Description of the task → Return the data below unchanged, without images.

Data supplied →

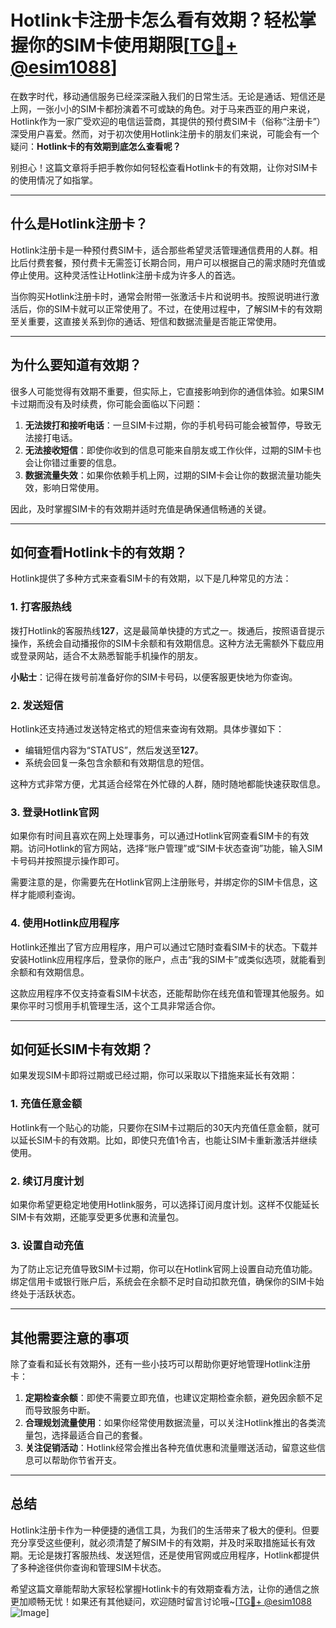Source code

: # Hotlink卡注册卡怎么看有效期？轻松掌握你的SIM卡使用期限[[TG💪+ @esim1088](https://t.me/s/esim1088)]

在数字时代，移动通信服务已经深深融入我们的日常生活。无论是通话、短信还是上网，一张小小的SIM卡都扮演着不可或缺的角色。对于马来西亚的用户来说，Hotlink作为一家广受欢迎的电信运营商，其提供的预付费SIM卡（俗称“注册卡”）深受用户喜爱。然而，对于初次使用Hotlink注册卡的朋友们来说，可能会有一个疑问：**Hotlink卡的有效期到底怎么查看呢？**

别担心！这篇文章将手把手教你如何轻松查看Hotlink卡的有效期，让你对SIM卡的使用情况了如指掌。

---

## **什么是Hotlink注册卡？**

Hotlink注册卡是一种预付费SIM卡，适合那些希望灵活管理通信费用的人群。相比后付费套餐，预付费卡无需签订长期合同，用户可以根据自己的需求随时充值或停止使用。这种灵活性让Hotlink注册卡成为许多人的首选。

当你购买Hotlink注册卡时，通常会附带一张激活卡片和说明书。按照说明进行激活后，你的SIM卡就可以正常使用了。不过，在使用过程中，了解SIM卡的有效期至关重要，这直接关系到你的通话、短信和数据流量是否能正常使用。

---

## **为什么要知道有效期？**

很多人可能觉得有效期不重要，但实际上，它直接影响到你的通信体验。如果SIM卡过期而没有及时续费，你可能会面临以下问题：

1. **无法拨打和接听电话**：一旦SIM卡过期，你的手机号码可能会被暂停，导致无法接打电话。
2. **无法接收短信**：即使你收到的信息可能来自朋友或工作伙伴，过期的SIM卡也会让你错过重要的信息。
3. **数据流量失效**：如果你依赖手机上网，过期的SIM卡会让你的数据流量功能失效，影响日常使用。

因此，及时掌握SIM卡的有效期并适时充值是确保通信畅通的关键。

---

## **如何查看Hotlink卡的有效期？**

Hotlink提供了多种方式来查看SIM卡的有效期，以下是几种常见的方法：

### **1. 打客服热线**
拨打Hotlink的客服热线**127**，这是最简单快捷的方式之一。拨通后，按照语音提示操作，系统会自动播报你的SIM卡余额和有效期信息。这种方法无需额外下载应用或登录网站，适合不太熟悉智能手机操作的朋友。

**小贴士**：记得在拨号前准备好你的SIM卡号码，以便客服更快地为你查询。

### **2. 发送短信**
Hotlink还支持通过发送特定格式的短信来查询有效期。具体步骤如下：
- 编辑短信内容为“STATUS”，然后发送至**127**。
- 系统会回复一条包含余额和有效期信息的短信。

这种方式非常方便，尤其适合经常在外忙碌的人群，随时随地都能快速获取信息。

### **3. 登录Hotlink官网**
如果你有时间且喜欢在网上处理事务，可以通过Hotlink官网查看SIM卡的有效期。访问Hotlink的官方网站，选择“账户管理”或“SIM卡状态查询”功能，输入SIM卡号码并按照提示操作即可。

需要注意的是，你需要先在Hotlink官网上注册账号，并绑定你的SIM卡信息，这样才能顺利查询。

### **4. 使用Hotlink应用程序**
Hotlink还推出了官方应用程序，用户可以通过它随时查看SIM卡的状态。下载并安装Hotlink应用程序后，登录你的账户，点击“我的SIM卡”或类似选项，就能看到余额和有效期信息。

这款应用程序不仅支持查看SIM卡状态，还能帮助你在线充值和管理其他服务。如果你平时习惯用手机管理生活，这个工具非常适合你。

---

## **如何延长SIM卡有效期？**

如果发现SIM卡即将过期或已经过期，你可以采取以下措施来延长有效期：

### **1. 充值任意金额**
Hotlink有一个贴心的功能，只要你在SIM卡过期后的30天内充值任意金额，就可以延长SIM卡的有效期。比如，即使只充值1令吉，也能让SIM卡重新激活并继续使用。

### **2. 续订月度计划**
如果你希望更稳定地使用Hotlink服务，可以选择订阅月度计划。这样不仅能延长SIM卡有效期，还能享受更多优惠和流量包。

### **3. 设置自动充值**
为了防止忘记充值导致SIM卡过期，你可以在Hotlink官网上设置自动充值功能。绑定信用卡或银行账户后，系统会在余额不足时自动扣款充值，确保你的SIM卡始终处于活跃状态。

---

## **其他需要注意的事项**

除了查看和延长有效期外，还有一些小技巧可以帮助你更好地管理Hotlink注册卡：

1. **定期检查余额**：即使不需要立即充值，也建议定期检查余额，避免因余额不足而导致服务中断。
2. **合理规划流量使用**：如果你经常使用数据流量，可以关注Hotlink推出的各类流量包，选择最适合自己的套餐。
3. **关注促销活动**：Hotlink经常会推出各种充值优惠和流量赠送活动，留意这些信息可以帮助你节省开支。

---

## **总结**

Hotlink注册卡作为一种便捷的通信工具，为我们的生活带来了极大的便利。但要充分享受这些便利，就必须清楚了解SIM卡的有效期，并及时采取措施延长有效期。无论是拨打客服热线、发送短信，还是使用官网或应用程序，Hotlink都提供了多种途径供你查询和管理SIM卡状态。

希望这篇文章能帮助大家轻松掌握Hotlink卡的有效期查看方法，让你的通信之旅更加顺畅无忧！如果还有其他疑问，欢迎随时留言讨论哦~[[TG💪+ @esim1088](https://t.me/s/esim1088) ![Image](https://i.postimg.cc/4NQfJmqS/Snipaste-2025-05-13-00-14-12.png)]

Task answer →
Source code

: # Hotlink卡注册卡怎么看有效期？轻松掌握你的SIM卡使用期限[[TG💪+ @esim1088](https://t.me/s/esim1088)]

在数字时代，移动通信服务已经深深融入我们的日常生活。无论是通话、短信还是上网，一张小小的SIM卡都扮演着不可或缺的角色。对于马来西亚的用户来说，Hotlink作为一家广受欢迎的电信运营商，其提供的预付费SIM卡（俗称“注册卡”）深受用户喜爱。然而，对于初次使用Hotlink注册卡的朋友们来说，可能会有一个疑问：**Hotlink卡的有效期到底怎么查看呢？**

别担心！这篇文章将手把手教你如何轻松查看Hotlink卡的有效期，让你对SIM卡的使用情况了如指掌。

---

## **什么是Hotlink注册卡？**

Hotlink注册卡是一种预付费SIM卡，适合那些希望灵活管理通信费用的人群。相比后付费套餐，预付费卡无需签订长期合同，用户可以根据自己的需求随时充值或停止使用。这种灵活性让Hotlink注册卡成为许多人的首选。

当你购买Hotlink注册卡时，通常会附带一张激活卡片和说明书。按照说明进行激活后，你的SIM卡就可以正常使用了。不过，在使用过程中，了解SIM卡的有效期至关重要，这直接关系到你的通话、短信和数据流量是否能正常使用。

---

## **为什么要知道有效期？**

很多人可能觉得有效期不重要，但实际上，它直接影响到你的通信体验。如果SIM卡过期而没有及时续费，你可能会面临以下问题：

1. **无法拨打和接听电话**：一旦SIM卡过期，你的手机号码可能会被暂停，导致无法接打电话。
2. **无法接收短信**：即使你收到的信息可能来自朋友或工作伙伴，过期的SIM卡也会让你错过重要的信息。
3. **数据流量失效**：如果你依赖手机上网，过期的SIM卡会让你的数据流量功能失效，影响日常使用。

因此，及时掌握SIM卡的有效期并适时充值是确保通信畅通的关键。

---

## **如何查看Hotlink卡的有效期？**

Hotlink提供了多种方式来查看SIM卡的有效期，以下是几种常见的方法：

### **1. 打客服热线**
拨打Hotlink的客服热线**127**，这是最简单快捷的方式之一。拨通后，按照语音提示操作，系统会自动播报你的SIM卡余额和有效期信息。这种方法无需额外下载应用或登录网站，适合不太熟悉智能手机操作的朋友。

**小贴士**：记得在拨号前准备好你的SIM卡号码，以便客服更快地为你查询。

### **2. 发送短信**
Hotlink还支持通过发送特定格式的短信来查询有效期。具体步骤如下：
- 编辑短信内容为“STATUS”，然后发送至**127**。
- 系统会回复一条包含余额和有效期信息的短信。

这种方式非常方便，尤其适合经常在外忙碌的人群，随时随地都能快速获取信息。

### **3. 登录Hotlink官网**
如果你有时间且喜欢在网上处理事务，可以通过Hotlink官网查看SIM卡的有效期。访问Hotlink的官方网站，选择“账户管理”或“SIM卡状态查询”功能，输入SIM卡号码并按照提示操作即可。

需要注意的是，你需要先在Hotlink官网上注册账号，并绑定你的SIM卡信息，这样才能顺利查询。

### **4. 使用Hotlink应用程序**
Hotlink还推出了官方应用程序，用户可以通过它随时查看SIM卡的状态。下载并安装Hotlink应用程序后，登录你的账户，点击“我的SIM卡”或类似选项，就能看到余额和有效期信息。

这款应用程序不仅支持查看SIM卡状态，还能帮助你在线充值和管理其他服务。如果你平时习惯用手机管理生活，这个工具非常适合你。

---

## **如何延长SIM卡有效期？**

如果发现SIM卡即将过期或已经过期，你可以采取以下措施来延长有效期：

### **1. 充值任意金额**
Hotlink有一个贴心的功能，只要你在SIM卡过期后的30天内充值任意金额，就可以延长SIM卡的有效期。比如，即使只充值1令吉，也能让SIM卡重新激活并继续使用。

### **2. 续订月度计划**
如果你希望更稳定地使用Hotlink服务，可以选择订阅月度计划。这样不仅能延长SIM卡有效期，还能享受更多优惠和流量包。

### **3. 设置自动充值**
为了防止忘记充值导致SIM卡过期，你可以在Hotlink官网上设置自动充值功能。绑定信用卡或银行账户后，系统会在余额不足时自动扣款充值，确保你的SIM卡始终处于活跃状态。

---

## **其他需要注意的事项**

除了查看和延长有效期外，还有一些小技巧可以帮助你更好地管理Hotlink注册卡：

1. **定期检查余额**：即使不需要立即充值，也建议定期检查余额，避免因余额不足而导致服务中断。
2. **合理规划流量使用**：如果你经常使用数据流量，可以关注Hotlink推出的各类流量包，选择最适合自己的套餐。
3. **关注促销活动**：Hotlink经常会推出各种充值优惠和流量赠送活动，留意这些信息可以帮助你节省开支。

---

## **总结**

Hotlink注册卡作为一种便捷的通信工具，为我们的生活带来了极大的便利。但要充分享受这些便利，就必须清楚了解SIM卡的有效期，并及时采取措施延长有效期。无论是拨打客服热线、发送短信，还是使用官网或应用程序，Hotlink都提供了多种途径供你查询和管理SIM卡状态。

希望这篇文章能帮助大家轻松掌握Hotlink卡的有效期查看方法，让你的通信之旅更加顺畅无忧！如果还有其他疑问，欢迎随时留言讨论哦~[[TG💪+ @esim1088](https://t.me/s/esim1088) ![Image](https://i.postimg.cc/4NQfJmqS/Snipaste-2025-05-13-00-14-12.png)]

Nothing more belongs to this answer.